TASK BRIEF
Provide a verbatim copy of all the records below, leaving the images out.

Records from a collection:
________________________

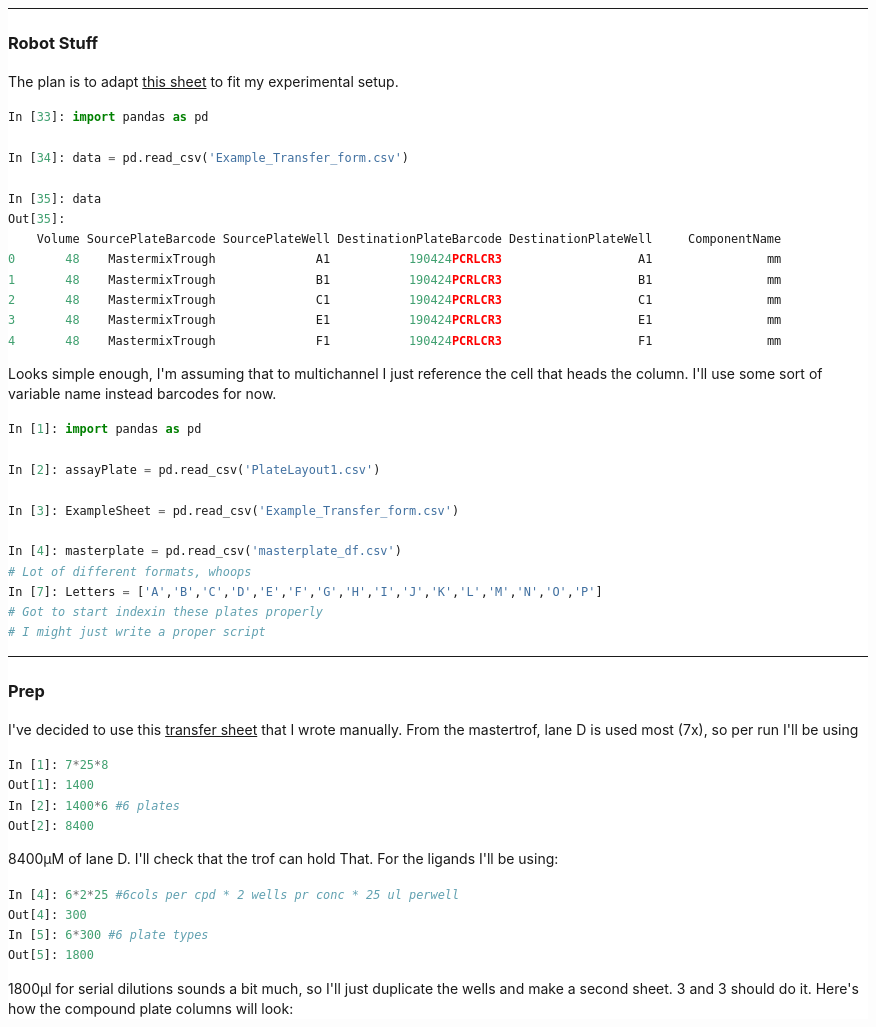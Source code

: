 ***********

### Robot Stuff
The plan is to adapt [this sheet](Example_Transfer_form.csv) to fit my experimental setup.

```python
In [33]: import pandas as pd

In [34]: data = pd.read_csv('Example_Transfer_form.csv')

In [35]: data
Out[35]:
    Volume SourcePlateBarcode SourcePlateWell DestinationPlateBarcode DestinationPlateWell     ComponentName
0       48    MastermixTrough              A1           190424PCRLCR3                   A1                mm
1       48    MastermixTrough              B1           190424PCRLCR3                   B1                mm
2       48    MastermixTrough              C1           190424PCRLCR3                   C1                mm
3       48    MastermixTrough              E1           190424PCRLCR3                   E1                mm
4       48    MastermixTrough              F1           190424PCRLCR3                   F1                mm
```
Looks simple enough, I'm assuming that to multichannel I just reference the cell that heads the column. I'll use some sort of variable name instead barcodes for now.

```python
In [1]: import pandas as pd

In [2]: assayPlate = pd.read_csv('PlateLayout1.csv')

In [3]: ExampleSheet = pd.read_csv('Example_Transfer_form.csv')

In [4]: masterplate = pd.read_csv('masterplate_df.csv')
# Lot of different formats, whoops
In [7]: Letters = ['A','B','C','D','E','F','G','H','I','J','K','L','M','N','O','P']
# Got to start indexin these plates properly
# I might just write a proper script
```

*********
### Prep
I've decided to use this [transfer sheet](DraftTransferForm.ods) that I wrote manually. From the mastertrof, lane D is used most (7x), so per run I'll be using
```python
In [1]: 7*25*8
Out[1]: 1400
In [2]: 1400*6 #6 plates
Out[2]: 8400

```
8400µM of lane D. I'll check that the trof can hold That. For the ligands I'll be using:
```python
In [4]: 6*2*25 #6cols per cpd * 2 wells pr conc * 25 ul perwell
Out[4]: 300
In [5]: 6*300 #6 plate types
Out[5]: 1800
```
1800µl for serial dilutions sounds a bit much, so I'll just duplicate the wells and make a second sheet. 3 and 3 should do it. Here's how the compound plate columns will look:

________________________

ANSWER TO THIS PROBLEM
Source code

: ***********

### Robot Stuff
The plan is to adapt [this sheet](Example_Transfer_form.csv) to fit my experimental setup.

```python
In [33]: import pandas as pd

In [34]: data = pd.read_csv('Example_Transfer_form.csv')

In [35]: data
Out[35]:
    Volume SourcePlateBarcode SourcePlateWell DestinationPlateBarcode DestinationPlateWell     ComponentName
0       48    MastermixTrough              A1           190424PCRLCR3                   A1                mm
1       48    MastermixTrough              B1           190424PCRLCR3                   B1                mm
2       48    MastermixTrough              C1           190424PCRLCR3                   C1                mm
3       48    MastermixTrough              E1           190424PCRLCR3                   E1                mm
4       48    MastermixTrough              F1           190424PCRLCR3                   F1                mm
```
Looks simple enough, I'm assuming that to multichannel I just reference the cell that heads the column. I'll use some sort of variable name instead barcodes for now.

```python
In [1]: import pandas as pd

In [2]: assayPlate = pd.read_csv('PlateLayout1.csv')

In [3]: ExampleSheet = pd.read_csv('Example_Transfer_form.csv')

In [4]: masterplate = pd.read_csv('masterplate_df.csv')
# Lot of different formats, whoops
In [7]: Letters = ['A','B','C','D','E','F','G','H','I','J','K','L','M','N','O','P']
# Got to start indexin these plates properly
# I might just write a proper script
```

*********
### Prep
I've decided to use this [transfer sheet](DraftTransferForm.ods) that I wrote manually. From the mastertrof, lane D is used most (7x), so per run I'll be using
```python
In [1]: 7*25*8
Out[1]: 1400
In [2]: 1400*6 #6 plates
Out[2]: 8400

```
8400µM of lane D. I'll check that the trof can hold That. For the ligands I'll be using:
```python
In [4]: 6*2*25 #6cols per cpd * 2 wells pr conc * 25 ul perwell
Out[4]: 300
In [5]: 6*300 #6 plate types
Out[5]: 1800
```
1800µl for serial dilutions sounds a bit much, so I'll just duplicate the wells and make a second sheet. 3 and 3 should do it. Here's how the compound plate columns will look:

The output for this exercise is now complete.